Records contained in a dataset

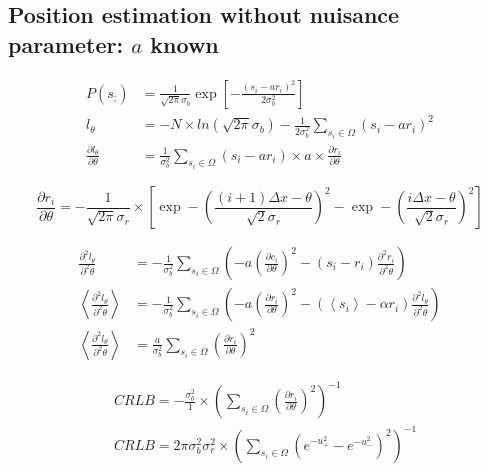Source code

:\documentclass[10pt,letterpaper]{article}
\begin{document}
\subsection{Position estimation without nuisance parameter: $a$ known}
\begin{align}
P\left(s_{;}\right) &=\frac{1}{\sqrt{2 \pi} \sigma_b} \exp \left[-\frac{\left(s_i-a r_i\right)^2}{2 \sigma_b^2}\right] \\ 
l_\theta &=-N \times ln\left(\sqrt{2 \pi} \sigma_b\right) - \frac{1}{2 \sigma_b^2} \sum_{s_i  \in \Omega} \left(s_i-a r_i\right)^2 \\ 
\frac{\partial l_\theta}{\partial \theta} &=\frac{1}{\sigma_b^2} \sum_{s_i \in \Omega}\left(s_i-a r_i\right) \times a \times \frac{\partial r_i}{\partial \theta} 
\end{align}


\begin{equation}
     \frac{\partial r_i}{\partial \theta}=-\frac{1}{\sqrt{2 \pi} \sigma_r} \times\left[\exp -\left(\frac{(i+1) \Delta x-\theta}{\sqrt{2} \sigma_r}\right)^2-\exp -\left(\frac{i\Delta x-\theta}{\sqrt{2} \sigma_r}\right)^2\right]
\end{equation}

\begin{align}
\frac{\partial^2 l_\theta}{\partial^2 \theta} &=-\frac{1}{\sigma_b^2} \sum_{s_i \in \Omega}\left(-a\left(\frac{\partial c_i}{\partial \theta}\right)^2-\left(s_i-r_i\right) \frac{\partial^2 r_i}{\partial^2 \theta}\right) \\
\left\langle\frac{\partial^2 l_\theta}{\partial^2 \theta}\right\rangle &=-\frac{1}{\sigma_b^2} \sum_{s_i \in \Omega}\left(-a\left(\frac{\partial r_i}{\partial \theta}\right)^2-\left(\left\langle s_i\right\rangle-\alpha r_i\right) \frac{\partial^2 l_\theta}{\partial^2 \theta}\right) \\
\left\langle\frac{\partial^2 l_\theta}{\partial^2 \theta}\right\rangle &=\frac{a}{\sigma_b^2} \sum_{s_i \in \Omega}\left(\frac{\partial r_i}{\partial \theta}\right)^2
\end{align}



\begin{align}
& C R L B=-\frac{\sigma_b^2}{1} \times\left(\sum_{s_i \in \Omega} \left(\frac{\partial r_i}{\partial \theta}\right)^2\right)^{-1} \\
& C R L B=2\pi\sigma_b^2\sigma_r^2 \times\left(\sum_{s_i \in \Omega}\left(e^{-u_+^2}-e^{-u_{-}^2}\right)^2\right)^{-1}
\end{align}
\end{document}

• The task:
Please repeat the data verbatim and leave the pictures out of your copy.

• Solution to the exercise:
Source code

:\documentclass[10pt,letterpaper]{article}
\begin{document}
\subsection{Position estimation without nuisance parameter: $a$ known}
\begin{align}
P\left(s_{;}\right) &=\frac{1}{\sqrt{2 \pi} \sigma_b} \exp \left[-\frac{\left(s_i-a r_i\right)^2}{2 \sigma_b^2}\right] \\ 
l_\theta &=-N \times ln\left(\sqrt{2 \pi} \sigma_b\right) - \frac{1}{2 \sigma_b^2} \sum_{s_i  \in \Omega} \left(s_i-a r_i\right)^2 \\ 
\frac{\partial l_\theta}{\partial \theta} &=\frac{1}{\sigma_b^2} \sum_{s_i \in \Omega}\left(s_i-a r_i\right) \times a \times \frac{\partial r_i}{\partial \theta} 
\end{align}


\begin{equation}
     \frac{\partial r_i}{\partial \theta}=-\frac{1}{\sqrt{2 \pi} \sigma_r} \times\left[\exp -\left(\frac{(i+1) \Delta x-\theta}{\sqrt{2} \sigma_r}\right)^2-\exp -\left(\frac{i\Delta x-\theta}{\sqrt{2} \sigma_r}\right)^2\right]
\end{equation}

\begin{align}
\frac{\partial^2 l_\theta}{\partial^2 \theta} &=-\frac{1}{\sigma_b^2} \sum_{s_i \in \Omega}\left(-a\left(\frac{\partial c_i}{\partial \theta}\right)^2-\left(s_i-r_i\right) \frac{\partial^2 r_i}{\partial^2 \theta}\right) \\
\left\langle\frac{\partial^2 l_\theta}{\partial^2 \theta}\right\rangle &=-\frac{1}{\sigma_b^2} \sum_{s_i \in \Omega}\left(-a\left(\frac{\partial r_i}{\partial \theta}\right)^2-\left(\left\langle s_i\right\rangle-\alpha r_i\right) \frac{\partial^2 l_\theta}{\partial^2 \theta}\right) \\
\left\langle\frac{\partial^2 l_\theta}{\partial^2 \theta}\right\rangle &=\frac{a}{\sigma_b^2} \sum_{s_i \in \Omega}\left(\frac{\partial r_i}{\partial \theta}\right)^2
\end{align}



\begin{align}
& C R L B=-\frac{\sigma_b^2}{1} \times\left(\sum_{s_i \in \Omega} \left(\frac{\partial r_i}{\partial \theta}\right)^2\right)^{-1} \\
& C R L B=2\pi\sigma_b^2\sigma_r^2 \times\left(\sum_{s_i \in \Omega}\left(e^{-u_+^2}-e^{-u_{-}^2}\right)^2\right)^{-1}
\end{align}
\end{document}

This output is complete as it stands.